Data excerpts

+ + + + + + +

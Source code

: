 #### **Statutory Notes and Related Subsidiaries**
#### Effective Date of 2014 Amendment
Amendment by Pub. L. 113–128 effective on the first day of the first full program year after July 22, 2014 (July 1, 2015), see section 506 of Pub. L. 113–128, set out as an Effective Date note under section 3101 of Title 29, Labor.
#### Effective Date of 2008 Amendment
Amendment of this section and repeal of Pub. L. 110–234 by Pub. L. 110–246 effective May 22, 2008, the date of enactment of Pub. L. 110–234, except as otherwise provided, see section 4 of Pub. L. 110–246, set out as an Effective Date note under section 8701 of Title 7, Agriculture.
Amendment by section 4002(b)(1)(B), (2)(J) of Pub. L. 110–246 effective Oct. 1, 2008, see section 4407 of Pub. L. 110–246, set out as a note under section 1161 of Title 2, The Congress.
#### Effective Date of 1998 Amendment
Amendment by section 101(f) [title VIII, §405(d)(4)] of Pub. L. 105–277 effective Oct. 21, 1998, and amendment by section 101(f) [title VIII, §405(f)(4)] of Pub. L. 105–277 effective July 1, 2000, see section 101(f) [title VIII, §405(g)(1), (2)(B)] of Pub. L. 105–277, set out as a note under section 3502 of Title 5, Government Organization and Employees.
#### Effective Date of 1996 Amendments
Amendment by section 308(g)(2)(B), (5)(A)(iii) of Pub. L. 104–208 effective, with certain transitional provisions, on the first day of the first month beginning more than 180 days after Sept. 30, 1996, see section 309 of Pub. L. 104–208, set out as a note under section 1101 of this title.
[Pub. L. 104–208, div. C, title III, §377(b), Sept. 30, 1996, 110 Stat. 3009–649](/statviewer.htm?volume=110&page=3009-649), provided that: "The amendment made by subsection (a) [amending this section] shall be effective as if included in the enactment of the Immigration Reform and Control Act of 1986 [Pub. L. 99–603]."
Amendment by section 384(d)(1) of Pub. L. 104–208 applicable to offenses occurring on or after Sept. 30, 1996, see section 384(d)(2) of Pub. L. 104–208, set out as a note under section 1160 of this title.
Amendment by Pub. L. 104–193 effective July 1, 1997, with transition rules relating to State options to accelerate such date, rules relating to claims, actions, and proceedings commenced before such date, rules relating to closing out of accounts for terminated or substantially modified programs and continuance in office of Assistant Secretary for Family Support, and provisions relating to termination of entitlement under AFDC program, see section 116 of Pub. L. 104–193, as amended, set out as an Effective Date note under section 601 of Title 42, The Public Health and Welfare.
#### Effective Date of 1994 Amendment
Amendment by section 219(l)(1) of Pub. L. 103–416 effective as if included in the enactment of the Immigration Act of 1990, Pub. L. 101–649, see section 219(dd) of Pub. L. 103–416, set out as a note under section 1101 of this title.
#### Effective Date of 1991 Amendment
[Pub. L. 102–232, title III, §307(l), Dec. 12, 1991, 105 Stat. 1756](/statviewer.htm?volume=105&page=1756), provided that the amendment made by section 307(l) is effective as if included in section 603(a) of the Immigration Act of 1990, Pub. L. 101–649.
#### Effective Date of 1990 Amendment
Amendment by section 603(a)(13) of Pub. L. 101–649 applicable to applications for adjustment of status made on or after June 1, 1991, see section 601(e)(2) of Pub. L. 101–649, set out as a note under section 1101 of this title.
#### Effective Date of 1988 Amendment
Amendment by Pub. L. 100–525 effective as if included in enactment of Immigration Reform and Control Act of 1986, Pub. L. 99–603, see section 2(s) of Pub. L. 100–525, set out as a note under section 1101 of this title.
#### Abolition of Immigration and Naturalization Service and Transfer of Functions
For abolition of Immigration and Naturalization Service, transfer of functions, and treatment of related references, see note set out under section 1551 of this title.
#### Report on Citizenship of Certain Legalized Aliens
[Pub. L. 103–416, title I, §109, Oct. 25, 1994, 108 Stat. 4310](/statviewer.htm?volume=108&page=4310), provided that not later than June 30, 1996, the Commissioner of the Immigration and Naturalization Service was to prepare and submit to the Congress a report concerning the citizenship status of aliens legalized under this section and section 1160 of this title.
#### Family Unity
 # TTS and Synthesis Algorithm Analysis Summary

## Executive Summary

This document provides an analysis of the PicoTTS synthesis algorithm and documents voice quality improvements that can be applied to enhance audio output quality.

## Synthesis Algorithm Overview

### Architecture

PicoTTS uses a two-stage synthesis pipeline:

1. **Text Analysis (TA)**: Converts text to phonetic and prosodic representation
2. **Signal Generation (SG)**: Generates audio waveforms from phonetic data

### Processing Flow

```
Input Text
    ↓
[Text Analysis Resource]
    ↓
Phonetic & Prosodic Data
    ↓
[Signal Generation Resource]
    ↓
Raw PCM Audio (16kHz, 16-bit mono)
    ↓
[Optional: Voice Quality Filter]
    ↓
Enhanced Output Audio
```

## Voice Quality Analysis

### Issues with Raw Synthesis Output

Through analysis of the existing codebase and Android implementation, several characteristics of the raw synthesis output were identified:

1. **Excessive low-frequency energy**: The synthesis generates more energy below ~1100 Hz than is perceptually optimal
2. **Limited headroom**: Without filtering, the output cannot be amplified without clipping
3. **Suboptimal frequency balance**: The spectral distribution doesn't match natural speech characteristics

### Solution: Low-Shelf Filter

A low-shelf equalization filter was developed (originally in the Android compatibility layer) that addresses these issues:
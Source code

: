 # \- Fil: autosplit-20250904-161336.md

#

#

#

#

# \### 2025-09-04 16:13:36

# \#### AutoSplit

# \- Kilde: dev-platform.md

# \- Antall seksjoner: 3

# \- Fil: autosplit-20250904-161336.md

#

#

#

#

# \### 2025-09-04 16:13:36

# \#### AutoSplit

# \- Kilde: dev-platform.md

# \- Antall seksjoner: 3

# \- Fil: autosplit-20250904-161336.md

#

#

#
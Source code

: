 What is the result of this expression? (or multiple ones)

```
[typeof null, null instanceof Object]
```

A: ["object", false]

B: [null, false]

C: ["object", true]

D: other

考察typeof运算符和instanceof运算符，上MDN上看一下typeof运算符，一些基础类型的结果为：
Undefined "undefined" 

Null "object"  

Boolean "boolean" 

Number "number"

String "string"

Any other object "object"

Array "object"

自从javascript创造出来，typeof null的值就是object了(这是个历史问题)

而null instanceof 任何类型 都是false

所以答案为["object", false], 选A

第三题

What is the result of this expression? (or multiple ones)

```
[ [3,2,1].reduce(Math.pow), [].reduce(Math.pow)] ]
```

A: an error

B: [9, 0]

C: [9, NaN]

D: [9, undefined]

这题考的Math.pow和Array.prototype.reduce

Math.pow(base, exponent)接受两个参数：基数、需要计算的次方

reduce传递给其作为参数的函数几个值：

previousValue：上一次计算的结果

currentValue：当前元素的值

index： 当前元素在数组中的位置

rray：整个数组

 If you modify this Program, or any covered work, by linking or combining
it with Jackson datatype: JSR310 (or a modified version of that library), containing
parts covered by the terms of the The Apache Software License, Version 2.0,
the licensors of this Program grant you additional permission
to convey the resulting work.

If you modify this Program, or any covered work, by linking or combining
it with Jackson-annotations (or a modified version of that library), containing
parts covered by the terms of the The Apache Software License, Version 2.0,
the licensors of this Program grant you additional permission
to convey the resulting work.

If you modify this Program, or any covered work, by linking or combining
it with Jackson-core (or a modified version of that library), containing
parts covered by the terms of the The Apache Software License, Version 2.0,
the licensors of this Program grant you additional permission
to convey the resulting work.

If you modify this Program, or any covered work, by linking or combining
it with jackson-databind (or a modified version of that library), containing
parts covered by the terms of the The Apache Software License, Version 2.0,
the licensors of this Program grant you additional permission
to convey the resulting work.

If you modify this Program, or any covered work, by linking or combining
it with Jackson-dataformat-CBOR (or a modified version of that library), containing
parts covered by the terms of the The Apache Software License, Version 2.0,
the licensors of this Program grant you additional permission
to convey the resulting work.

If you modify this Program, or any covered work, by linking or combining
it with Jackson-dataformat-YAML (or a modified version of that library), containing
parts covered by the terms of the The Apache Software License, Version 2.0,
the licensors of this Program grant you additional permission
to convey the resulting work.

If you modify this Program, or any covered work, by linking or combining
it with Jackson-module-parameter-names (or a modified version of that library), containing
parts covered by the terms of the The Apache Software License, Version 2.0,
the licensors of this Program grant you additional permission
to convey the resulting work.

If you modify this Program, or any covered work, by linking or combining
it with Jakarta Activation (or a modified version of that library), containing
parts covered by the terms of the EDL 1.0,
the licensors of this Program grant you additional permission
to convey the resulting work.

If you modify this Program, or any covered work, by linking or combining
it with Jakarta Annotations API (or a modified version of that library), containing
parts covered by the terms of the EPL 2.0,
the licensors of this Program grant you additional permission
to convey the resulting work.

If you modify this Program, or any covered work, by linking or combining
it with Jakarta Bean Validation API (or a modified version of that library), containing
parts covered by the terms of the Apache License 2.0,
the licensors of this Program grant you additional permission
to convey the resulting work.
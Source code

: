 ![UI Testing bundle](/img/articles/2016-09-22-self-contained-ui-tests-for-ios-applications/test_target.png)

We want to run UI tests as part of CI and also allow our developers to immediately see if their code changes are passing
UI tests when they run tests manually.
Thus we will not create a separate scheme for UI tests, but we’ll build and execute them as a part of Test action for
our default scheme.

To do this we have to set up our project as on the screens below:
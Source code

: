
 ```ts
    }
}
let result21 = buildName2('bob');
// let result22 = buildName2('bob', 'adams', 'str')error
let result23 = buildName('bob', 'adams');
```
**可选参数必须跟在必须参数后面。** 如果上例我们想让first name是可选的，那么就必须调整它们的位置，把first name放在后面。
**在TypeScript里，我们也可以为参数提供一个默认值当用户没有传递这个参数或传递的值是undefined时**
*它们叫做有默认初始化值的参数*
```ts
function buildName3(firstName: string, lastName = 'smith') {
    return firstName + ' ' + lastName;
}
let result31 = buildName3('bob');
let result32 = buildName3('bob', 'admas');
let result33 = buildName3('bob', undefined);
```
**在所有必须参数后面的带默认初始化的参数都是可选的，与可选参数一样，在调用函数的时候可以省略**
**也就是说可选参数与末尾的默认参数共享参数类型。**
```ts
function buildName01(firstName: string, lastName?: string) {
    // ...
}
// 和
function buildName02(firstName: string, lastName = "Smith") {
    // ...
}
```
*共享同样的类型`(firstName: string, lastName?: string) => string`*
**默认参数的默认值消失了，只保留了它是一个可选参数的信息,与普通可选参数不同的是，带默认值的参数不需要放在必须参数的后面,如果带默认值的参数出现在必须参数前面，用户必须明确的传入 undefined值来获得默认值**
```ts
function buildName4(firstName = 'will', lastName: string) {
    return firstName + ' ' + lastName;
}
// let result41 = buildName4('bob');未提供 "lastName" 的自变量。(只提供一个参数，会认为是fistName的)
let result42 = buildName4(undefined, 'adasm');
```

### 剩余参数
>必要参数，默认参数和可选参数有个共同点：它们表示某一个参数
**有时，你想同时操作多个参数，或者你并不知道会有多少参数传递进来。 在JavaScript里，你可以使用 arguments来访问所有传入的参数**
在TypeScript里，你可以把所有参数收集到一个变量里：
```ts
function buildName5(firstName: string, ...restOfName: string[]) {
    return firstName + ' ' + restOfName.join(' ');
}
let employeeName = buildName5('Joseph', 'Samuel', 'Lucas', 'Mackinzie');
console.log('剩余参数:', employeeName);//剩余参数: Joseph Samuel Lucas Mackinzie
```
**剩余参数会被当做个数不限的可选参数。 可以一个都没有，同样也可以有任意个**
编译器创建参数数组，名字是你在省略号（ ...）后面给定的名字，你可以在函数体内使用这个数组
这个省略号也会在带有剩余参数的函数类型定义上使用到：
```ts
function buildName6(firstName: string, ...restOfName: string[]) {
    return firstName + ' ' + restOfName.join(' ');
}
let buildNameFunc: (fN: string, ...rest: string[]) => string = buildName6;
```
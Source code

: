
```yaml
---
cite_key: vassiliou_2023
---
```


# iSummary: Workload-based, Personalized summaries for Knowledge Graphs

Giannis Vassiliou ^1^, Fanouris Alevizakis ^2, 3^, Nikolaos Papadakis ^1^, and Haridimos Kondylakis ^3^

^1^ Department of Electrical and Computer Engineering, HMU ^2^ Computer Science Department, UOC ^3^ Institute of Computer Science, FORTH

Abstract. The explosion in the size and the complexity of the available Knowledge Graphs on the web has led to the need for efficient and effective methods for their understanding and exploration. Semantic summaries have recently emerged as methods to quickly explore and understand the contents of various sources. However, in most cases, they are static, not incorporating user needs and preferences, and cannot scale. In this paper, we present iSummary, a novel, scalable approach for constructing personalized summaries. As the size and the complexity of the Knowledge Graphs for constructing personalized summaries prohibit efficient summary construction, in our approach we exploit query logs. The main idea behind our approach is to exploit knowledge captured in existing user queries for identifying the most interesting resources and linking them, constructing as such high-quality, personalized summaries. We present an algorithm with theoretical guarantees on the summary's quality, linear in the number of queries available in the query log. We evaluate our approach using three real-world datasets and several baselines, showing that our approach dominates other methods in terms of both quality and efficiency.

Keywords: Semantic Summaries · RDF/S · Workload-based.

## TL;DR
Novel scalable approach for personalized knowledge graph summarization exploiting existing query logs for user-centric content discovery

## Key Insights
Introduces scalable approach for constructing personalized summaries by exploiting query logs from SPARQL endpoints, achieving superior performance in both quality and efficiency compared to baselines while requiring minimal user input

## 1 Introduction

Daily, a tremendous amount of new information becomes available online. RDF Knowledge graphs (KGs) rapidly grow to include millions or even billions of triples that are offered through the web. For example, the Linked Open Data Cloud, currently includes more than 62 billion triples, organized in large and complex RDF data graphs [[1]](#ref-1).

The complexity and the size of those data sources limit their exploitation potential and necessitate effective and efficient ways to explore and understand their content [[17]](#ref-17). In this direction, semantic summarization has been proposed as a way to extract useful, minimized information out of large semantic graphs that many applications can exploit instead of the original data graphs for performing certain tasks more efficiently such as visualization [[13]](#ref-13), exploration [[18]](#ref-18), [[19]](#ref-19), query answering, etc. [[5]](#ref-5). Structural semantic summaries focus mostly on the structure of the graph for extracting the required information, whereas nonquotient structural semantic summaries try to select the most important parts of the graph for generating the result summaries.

+ + + + + + +

Exercise instructions: Copy the records above exactly, please, but only from the first line through the line containing "#### Effective Date of 2008 Amendment".

Solution:
Source code

: #### **Statutory Notes and Related Subsidiaries**
#### Effective Date of 2014 Amendment
Amendment by Pub. L. 113–128 effective on the first day of the first full program year after July 22, 2014 (July 1, 2015), see section 506 of Pub. L. 113–128, set out as an Effective Date note under section 3101 of Title 29, Labor.
#### Effective Date of 2008 Amendment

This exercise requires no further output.